Saved entries:
== Segment start ==
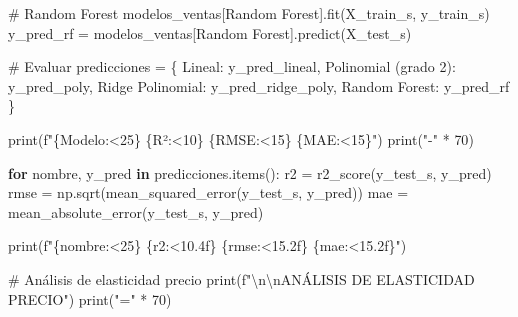 \documentclass[
  doc,
  floatsintext,
  longtable,
  a4paper,
  nolmodern,
  notxfonts,
  notimes,
  12pt,
  colorlinks=true,linkcolor=blue,citecolor=blue,urlcolor=blue]{apa7}
\newenvironment{Shaded}{\begin{snugshade}}{\end{snugshade}}
\newcommand{\BuiltInTok}[1]{\textcolor[rgb]{0.00,0.23,0.31}{#1}}
\newcommand{\CharTok}[1]{\textcolor[rgb]{0.13,0.47,0.30}{#1}}
\newcommand{\CommentTok}[1]{\textcolor[rgb]{0.37,0.37,0.37}{#1}}
\newcommand{\ControlFlowTok}[1]{\textcolor[rgb]{0.00,0.23,0.31}{\textbf{#1}}}
\newcommand{\DecValTok}[1]{\textcolor[rgb]{0.68,0.00,0.00}{#1}}
\newcommand{\KeywordTok}[1]{\textcolor[rgb]{0.00,0.23,0.31}{\textbf{#1}}}
\newcommand{\NormalTok}[1]{\textcolor[rgb]{0.00,0.23,0.31}{#1}}
\newcommand{\OperatorTok}[1]{\textcolor[rgb]{0.37,0.37,0.37}{#1}}
\newcommand{\SpecialCharTok}[1]{\textcolor[rgb]{0.37,0.37,0.37}{#1}}
\newcommand{\SpecialStringTok}[1]{\textcolor[rgb]{0.13,0.47,0.30}{#1}}
\newcommand{\StringTok}[1]{\textcolor[rgb]{0.13,0.47,0.30}{#1}}
\begin{document}
\begin{Shaded}
\begin{Highlighting}[]
\CommentTok{\# Random Forest}
\NormalTok{modelos\_ventas[}\StringTok{\textquotesingle{}Random Forest\textquotesingle{}}\NormalTok{].fit(X\_train\_s, y\_train\_s)}
\NormalTok{y\_pred\_rf }\OperatorTok{=}\NormalTok{ modelos\_ventas[}\StringTok{\textquotesingle{}Random Forest\textquotesingle{}}\NormalTok{].predict(X\_test\_s)}

\CommentTok{\# Evaluar}
\NormalTok{predicciones }\OperatorTok{=}\NormalTok{ \{}
    \StringTok{\textquotesingle{}Lineal\textquotesingle{}}\NormalTok{: y\_pred\_lineal,}
    \StringTok{\textquotesingle{}Polinomial (grado 2)\textquotesingle{}}\NormalTok{: y\_pred\_poly,}
    \StringTok{\textquotesingle{}Ridge Polinomial\textquotesingle{}}\NormalTok{: y\_pred\_ridge\_poly,}
    \StringTok{\textquotesingle{}Random Forest\textquotesingle{}}\NormalTok{: y\_pred\_rf}
\NormalTok{\}}

\BuiltInTok{print}\NormalTok{(}\SpecialStringTok{f"}\SpecialCharTok{\{}\StringTok{\textquotesingle{}Modelo\textquotesingle{}}\SpecialCharTok{:\textless{}25\}}\SpecialStringTok{ }\SpecialCharTok{\{}\StringTok{\textquotesingle{}R²\textquotesingle{}}\SpecialCharTok{:\textless{}10\}}\SpecialStringTok{ }\SpecialCharTok{\{}\StringTok{\textquotesingle{}RMSE\textquotesingle{}}\SpecialCharTok{:\textless{}15\}}\SpecialStringTok{ }\SpecialCharTok{\{}\StringTok{\textquotesingle{}MAE\textquotesingle{}}\SpecialCharTok{:\textless{}15\}}\SpecialStringTok{"}\NormalTok{)}
\BuiltInTok{print}\NormalTok{(}\StringTok{"{-}"} \OperatorTok{*} \DecValTok{70}\NormalTok{)}

\ControlFlowTok{for}\NormalTok{ nombre, y\_pred }\KeywordTok{in}\NormalTok{ predicciones.items():}
\NormalTok{    r2 }\OperatorTok{=}\NormalTok{ r2\_score(y\_test\_s, y\_pred)}
\NormalTok{    rmse }\OperatorTok{=}\NormalTok{ np.sqrt(mean\_squared\_error(y\_test\_s, y\_pred))}
\NormalTok{    mae }\OperatorTok{=}\NormalTok{ mean\_absolute\_error(y\_test\_s, y\_pred)}
    
    \BuiltInTok{print}\NormalTok{(}\SpecialStringTok{f"}\SpecialCharTok{\{}\NormalTok{nombre}\SpecialCharTok{:\textless{}25\}}\SpecialStringTok{ }\SpecialCharTok{\{}\NormalTok{r2}\SpecialCharTok{:\textless{}10.4f\}}\SpecialStringTok{ }\SpecialCharTok{\{}\NormalTok{rmse}\SpecialCharTok{:\textless{}15.2f\}}\SpecialStringTok{ }\SpecialCharTok{\{}\NormalTok{mae}\SpecialCharTok{:\textless{}15.2f\}}\SpecialStringTok{"}\NormalTok{)}

\CommentTok{\# Análisis de elasticidad precio}
\BuiltInTok{print}\NormalTok{(}\SpecialStringTok{f"}\CharTok{\textbackslash{}n\textbackslash{}n}\SpecialStringTok{ANÁLISIS DE ELASTICIDAD PRECIO"}\NormalTok{)}
\BuiltInTok{print}\NormalTok{(}\StringTok{"="} \OperatorTok{*} \DecValTok{70}\NormalTok{)}


\end{Highlighting}
\end{Shaded}
\end{document}
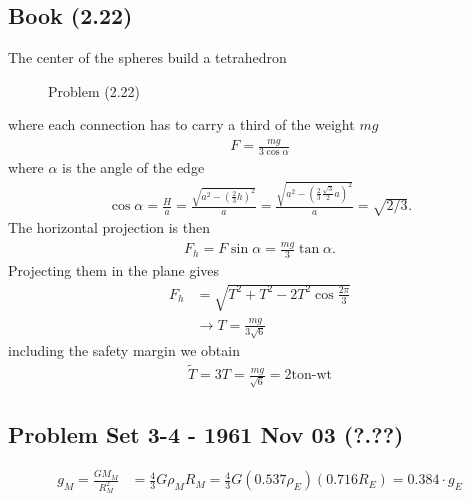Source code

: \documentclass[../main.tex]{subfiles}
\begin{document}
\subsection{Book (2.22)}
The center of the spheres build a tetrahedron
\begin{figure}[!h]
\centering
{}
\caption{Problem (2.22)}
\end{figure}
where each connection has to carry a third of the weight $mg$
\begin{align}
F=\frac{mg}{3\cos\alpha}
\end{align}
where $\alpha$ is the angle of the edge
\begin{align}
\cos\alpha=\frac{H}{a}=\frac{\sqrt{a^2-\left(\frac{2}{3}h\right)^2}}{a}=\frac{\sqrt{a^2-\left(\frac{2}{3}\frac{\sqrt{3}}{2}a\right)^2}}{a}=\sqrt{2/3}.
\end{align}
The horizontal projection is then
\begin{align}
F_h=F\sin\alpha=\frac{mg}{3}\tan\alpha.
\end{align}
Projecting them in the plane gives
\begin{align}
F_h&=\sqrt{T^2+T^2-2T^2\cos\frac{2\pi}{3}}\\
&\rightarrow T=\frac{mg}{3\sqrt{6}}
\end{align}
including the safety margin we obtain
\begin{align}
\widetilde{T}=3T=\frac{mg}{\sqrt{6}}=2\text{ton-wt}
\end{align}


\subsection{Problem Set 3-4 - 1961 Nov 03 (?.??)}
\begin{align}
    g_M=\frac{GM_M}{R_M^2}&=\frac{4}{3}G\rho_M R_M=\frac{4}{3}G (0.537\rho_E) (0.716R_E)=0.384 \cdot g_E
\end{align}
\end{document}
== Segment end ==
• EXERCISE REQUIREMENTS: Repeat, exactly and in full, all records above, but include no pictures.

• SOLVED PROBLEM:
 \documentclass[
  doc,
  floatsintext,
  longtable,
  a4paper,
  nolmodern,
  notxfonts,
  notimes,
  12pt,
  colorlinks=true,linkcolor=blue,citecolor=blue,urlcolor=blue]{apa7}
\newenvironment{Shaded}{\begin{snugshade}}{\end{snugshade}}
\newcommand{\BuiltInTok}[1]{\textcolor[rgb]{0.00,0.23,0.31}{#1}}
\newcommand{\CharTok}[1]{\textcolor[rgb]{0.13,0.47,0.30}{#1}}
\newcommand{\CommentTok}[1]{\textcolor[rgb]{0.37,0.37,0.37}{#1}}
\newcommand{\ControlFlowTok}[1]{\textcolor[rgb]{0.00,0.23,0.31}{\textbf{#1}}}
\newcommand{\DecValTok}[1]{\textcolor[rgb]{0.68,0.00,0.00}{#1}}
\newcommand{\KeywordTok}[1]{\textcolor[rgb]{0.00,0.23,0.31}{\textbf{#1}}}
\newcommand{\NormalTok}[1]{\textcolor[rgb]{0.00,0.23,0.31}{#1}}
\newcommand{\OperatorTok}[1]{\textcolor[rgb]{0.37,0.37,0.37}{#1}}
\newcommand{\SpecialCharTok}[1]{\textcolor[rgb]{0.37,0.37,0.37}{#1}}
\newcommand{\SpecialStringTok}[1]{\textcolor[rgb]{0.13,0.47,0.30}{#1}}
\newcommand{\StringTok}[1]{\textcolor[rgb]{0.13,0.47,0.30}{#1}}
\begin{document}
\begin{Shaded}
\begin{Highlighting}[]
\CommentTok{\# Random Forest}
\NormalTok{modelos\_ventas[}\StringTok{\textquotesingle{}Random Forest\textquotesingle{}}\NormalTok{].fit(X\_train\_s, y\_train\_s)}
\NormalTok{y\_pred\_rf }\OperatorTok{=}\NormalTok{ modelos\_ventas[}\StringTok{\textquotesingle{}Random Forest\textquotesingle{}}\NormalTok{].predict(X\_test\_s)}

\CommentTok{\# Evaluar}
\NormalTok{predicciones }\OperatorTok{=}\NormalTok{ \{}
    \StringTok{\textquotesingle{}Lineal\textquotesingle{}}\NormalTok{: y\_pred\_lineal,}
    \StringTok{\textquotesingle{}Polinomial (grado 2)\textquotesingle{}}\NormalTok{: y\_pred\_poly,}
    \StringTok{\textquotesingle{}Ridge Polinomial\textquotesingle{}}\NormalTok{: y\_pred\_ridge\_poly,}
    \StringTok{\textquotesingle{}Random Forest\textquotesingle{}}\NormalTok{: y\_pred\_rf}
\NormalTok{\}}

\BuiltInTok{print}\NormalTok{(}\SpecialStringTok{f"}\SpecialCharTok{\{}\StringTok{\textquotesingle{}Modelo\textquotesingle{}}\SpecialCharTok{:\textless{}25\}}\SpecialStringTok{ }\SpecialCharTok{\{}\StringTok{\textquotesingle{}R²\textquotesingle{}}\SpecialCharTok{:\textless{}10\}}\SpecialStringTok{ }\SpecialCharTok{\{}\StringTok{\textquotesingle{}RMSE\textquotesingle{}}\SpecialCharTok{:\textless{}15\}}\SpecialStringTok{ }\SpecialCharTok{\{}\StringTok{\textquotesingle{}MAE\textquotesingle{}}\SpecialCharTok{:\textless{}15\}}\SpecialStringTok{"}\NormalTok{)}
\BuiltInTok{print}\NormalTok{(}\StringTok{"{-}"} \OperatorTok{*} \DecValTok{70}\NormalTok{)}

\ControlFlowTok{for}\NormalTok{ nombre, y\_pred }\KeywordTok{in}\NormalTok{ predicciones.items():}
\NormalTok{    r2 }\OperatorTok{=}\NormalTok{ r2\_score(y\_test\_s, y\_pred)}
\NormalTok{    rmse }\OperatorTok{=}\NormalTok{ np.sqrt(mean\_squared\_error(y\_test\_s, y\_pred))}
\NormalTok{    mae }\OperatorTok{=}\NormalTok{ mean\_absolute\_error(y\_test\_s, y\_pred)}
    
    \BuiltInTok{print}\NormalTok{(}\SpecialStringTok{f"}\SpecialCharTok{\{}\NormalTok{nombre}\SpecialCharTok{:\textless{}25\}}\SpecialStringTok{ }\SpecialCharTok{\{}\NormalTok{r2}\SpecialCharTok{:\textless{}10.4f\}}\SpecialStringTok{ }\SpecialCharTok{\{}\NormalTok{rmse}\SpecialCharTok{:\textless{}15.2f\}}\SpecialStringTok{ }\SpecialCharTok{\{}\NormalTok{mae}\SpecialCharTok{:\textless{}15.2f\}}\SpecialStringTok{"}\NormalTok{)}

\CommentTok{\# Análisis de elasticidad precio}
\BuiltInTok{print}\NormalTok{(}\SpecialStringTok{f"}\CharTok{\textbackslash{}n\textbackslash{}n}\SpecialStringTok{ANÁLISIS DE ELASTICIDAD PRECIO"}\NormalTok{)}
\BuiltInTok{print}\NormalTok{(}\StringTok{"="} \OperatorTok{*} \DecValTok{70}\NormalTok{)}


\end{Highlighting}
\end{Shaded}
\end{document}
Source code

: \documentclass[../main.tex]{subfiles}
\begin{document}
\subsection{Book (2.22)}
The center of the spheres build a tetrahedron
\begin{figure}[!h]
\centering
{}
\caption{Problem (2.22)}
\end{figure}
where each connection has to carry a third of the weight $mg$
\begin{align}
F=\frac{mg}{3\cos\alpha}
\end{align}
where $\alpha$ is the angle of the edge
\begin{align}
\cos\alpha=\frac{H}{a}=\frac{\sqrt{a^2-\left(\frac{2}{3}h\right)^2}}{a}=\frac{\sqrt{a^2-\left(\frac{2}{3}\frac{\sqrt{3}}{2}a\right)^2}}{a}=\sqrt{2/3}.
\end{align}
The horizontal projection is then
\begin{align}
F_h=F\sin\alpha=\frac{mg}{3}\tan\alpha.
\end{align}
Projecting them in the plane gives
\begin{align}
F_h&=\sqrt{T^2+T^2-2T^2\cos\frac{2\pi}{3}}\\
&\rightarrow T=\frac{mg}{3\sqrt{6}}
\end{align}
including the safety margin we obtain
\begin{align}
\widetilde{T}=3T=\frac{mg}{\sqrt{6}}=2\text{ton-wt}
\end{align}


\subsection{Problem Set 3-4 - 1961 Nov 03 (?.??)}
\begin{align}
    g_M=\frac{GM_M}{R_M^2}&=\frac{4}{3}G\rho_M R_M=\frac{4}{3}G (0.537\rho_E) (0.716R_E)=0.384 \cdot g_E
\end{align}
\end{document}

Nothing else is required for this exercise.